*** Opening of Listed entries ***

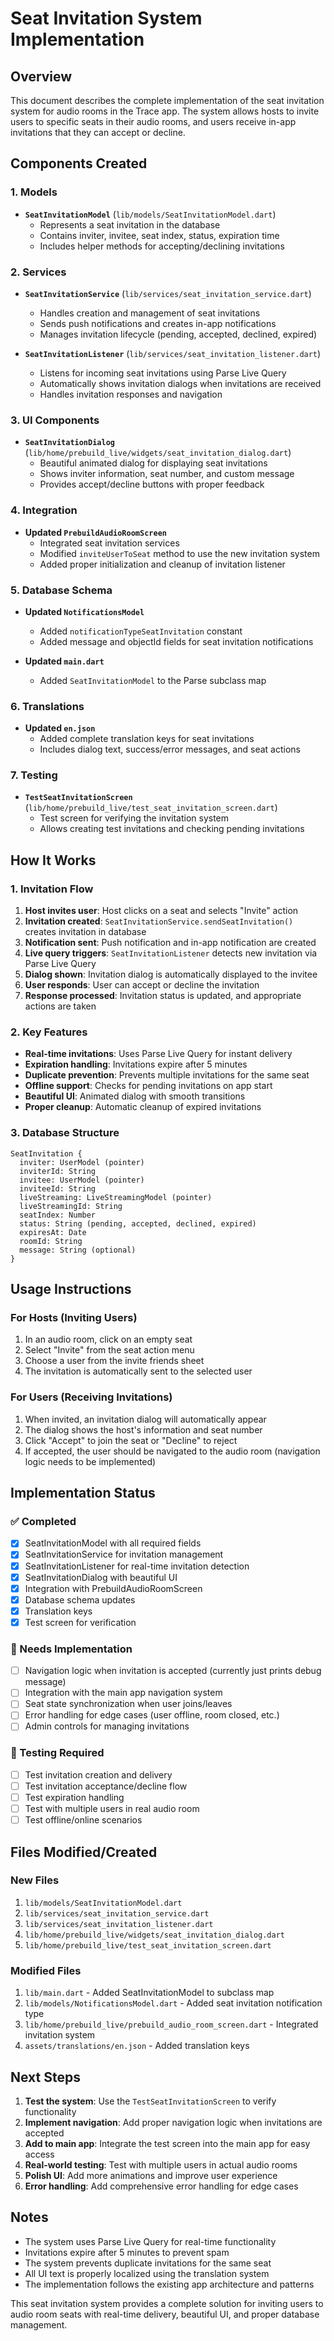 # Seat Invitation System Implementation

## Overview
This document describes the complete implementation of the seat invitation system for audio rooms in the Trace app. The system allows hosts to invite users to specific seats in their audio rooms, and users receive in-app invitations that they can accept or decline.

## Components Created

### 1. Models
- **`SeatInvitationModel`** (`lib/models/SeatInvitationModel.dart`)
  - Represents a seat invitation in the database
  - Contains inviter, invitee, seat index, status, expiration time
  - Includes helper methods for accepting/declining invitations

### 2. Services
- **`SeatInvitationService`** (`lib/services/seat_invitation_service.dart`)
  - Handles creation and management of seat invitations
  - Sends push notifications and creates in-app notifications
  - Manages invitation lifecycle (pending, accepted, declined, expired)

- **`SeatInvitationListener`** (`lib/services/seat_invitation_listener.dart`)
  - Listens for incoming seat invitations using Parse Live Query
  - Automatically shows invitation dialogs when invitations are received
  - Handles invitation responses and navigation

### 3. UI Components
- **`SeatInvitationDialog`** (`lib/home/prebuild_live/widgets/seat_invitation_dialog.dart`)
  - Beautiful animated dialog for displaying seat invitations
  - Shows inviter information, seat number, and custom message
  - Provides accept/decline buttons with proper feedback

### 4. Integration
- **Updated `PrebuildAudioRoomScreen`**
  - Integrated seat invitation services
  - Modified `inviteUserToSeat` method to use the new invitation system
  - Added proper initialization and cleanup of invitation listener

### 5. Database Schema
- **Updated `NotificationsModel`**
  - Added `notificationTypeSeatInvitation` constant
  - Added message and objectId fields for seat invitation notifications

- **Updated `main.dart`**
  - Added `SeatInvitationModel` to the Parse subclass map

### 6. Translations
- **Updated `en.json`**
  - Added complete translation keys for seat invitations
  - Includes dialog text, success/error messages, and seat actions

### 7. Testing
- **`TestSeatInvitationScreen`** (`lib/home/prebuild_live/test_seat_invitation_screen.dart`)
  - Test screen for verifying the invitation system
  - Allows creating test invitations and checking pending invitations

## How It Works

### 1. Invitation Flow
1. **Host invites user**: Host clicks on a seat and selects "Invite" action
2. **Invitation created**: `SeatInvitationService.sendSeatInvitation()` creates invitation in database
3. **Notification sent**: Push notification and in-app notification are created
4. **Live query triggers**: `SeatInvitationListener` detects new invitation via Parse Live Query
5. **Dialog shown**: Invitation dialog is automatically displayed to the invitee
6. **User responds**: User can accept or decline the invitation
7. **Response processed**: Invitation status is updated, and appropriate actions are taken

### 2. Key Features
- **Real-time invitations**: Uses Parse Live Query for instant delivery
- **Expiration handling**: Invitations expire after 5 minutes
- **Duplicate prevention**: Prevents multiple invitations for the same seat
- **Offline support**: Checks for pending invitations on app start
- **Beautiful UI**: Animated dialog with smooth transitions
- **Proper cleanup**: Automatic cleanup of expired invitations

### 3. Database Structure
```
SeatInvitation {
  inviter: UserModel (pointer)
  inviterId: String
  invitee: UserModel (pointer)
  inviteeId: String
  liveStreaming: LiveStreamingModel (pointer)
  liveStreamingId: String
  seatIndex: Number
  status: String (pending, accepted, declined, expired)
  expiresAt: Date
  roomId: String
  message: String (optional)
}
```

## Usage Instructions

### For Hosts (Inviting Users)
1. In an audio room, click on an empty seat
2. Select "Invite" from the seat action menu
3. Choose a user from the invite friends sheet
4. The invitation is automatically sent to the selected user

### For Users (Receiving Invitations)
1. When invited, an invitation dialog will automatically appear
2. The dialog shows the host's information and seat number
3. Click "Accept" to join the seat or "Decline" to reject
4. If accepted, the user should be navigated to the audio room (navigation logic needs to be implemented)

## Implementation Status

### ✅ Completed
- [x] SeatInvitationModel with all required fields
- [x] SeatInvitationService for invitation management
- [x] SeatInvitationListener for real-time invitation detection
- [x] SeatInvitationDialog with beautiful UI
- [x] Integration with PrebuildAudioRoomScreen
- [x] Database schema updates
- [x] Translation keys
- [x] Test screen for verification

### 🔄 Needs Implementation
- [ ] Navigation logic when invitation is accepted (currently just prints debug message)
- [ ] Integration with the main app navigation system
- [ ] Seat state synchronization when user joins/leaves
- [ ] Error handling for edge cases (user offline, room closed, etc.)
- [ ] Admin controls for managing invitations

### 🧪 Testing Required
- [ ] Test invitation creation and delivery
- [ ] Test invitation acceptance/decline flow
- [ ] Test expiration handling
- [ ] Test with multiple users in real audio room
- [ ] Test offline/online scenarios

## Files Modified/Created

### New Files
1. `lib/models/SeatInvitationModel.dart`
2. `lib/services/seat_invitation_service.dart`
3. `lib/services/seat_invitation_listener.dart`
4. `lib/home/prebuild_live/widgets/seat_invitation_dialog.dart`
5. `lib/home/prebuild_live/test_seat_invitation_screen.dart`

### Modified Files
1. `lib/main.dart` - Added SeatInvitationModel to subclass map
2. `lib/models/NotificationsModel.dart` - Added seat invitation notification type
3. `lib/home/prebuild_live/prebuild_audio_room_screen.dart` - Integrated invitation system
4. `assets/translations/en.json` - Added translation keys

## Next Steps

1. **Test the system**: Use the `TestSeatInvitationScreen` to verify functionality
2. **Implement navigation**: Add proper navigation logic when invitations are accepted
3. **Add to main app**: Integrate the test screen into the main app for easy access
4. **Real-world testing**: Test with multiple users in actual audio rooms
5. **Polish UI**: Add more animations and improve user experience
6. **Error handling**: Add comprehensive error handling for edge cases

## Notes

- The system uses Parse Live Query for real-time functionality
- Invitations expire after 5 minutes to prevent spam
- The system prevents duplicate invitations for the same seat
- All UI text is properly localized using the translation system
- The implementation follows the existing app architecture and patterns

This seat invitation system provides a complete solution for inviting users to audio room seats with real-time delivery, beautiful UI, and proper database management.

*** Close of Listed entries ***

#### Task objective:
Return every line from the entries above that includes the word "Modified".

#### Task result:
  - Modified `inviteUserToSeat` method to use the new invitation system
## Files Modified/Created
### Modified Files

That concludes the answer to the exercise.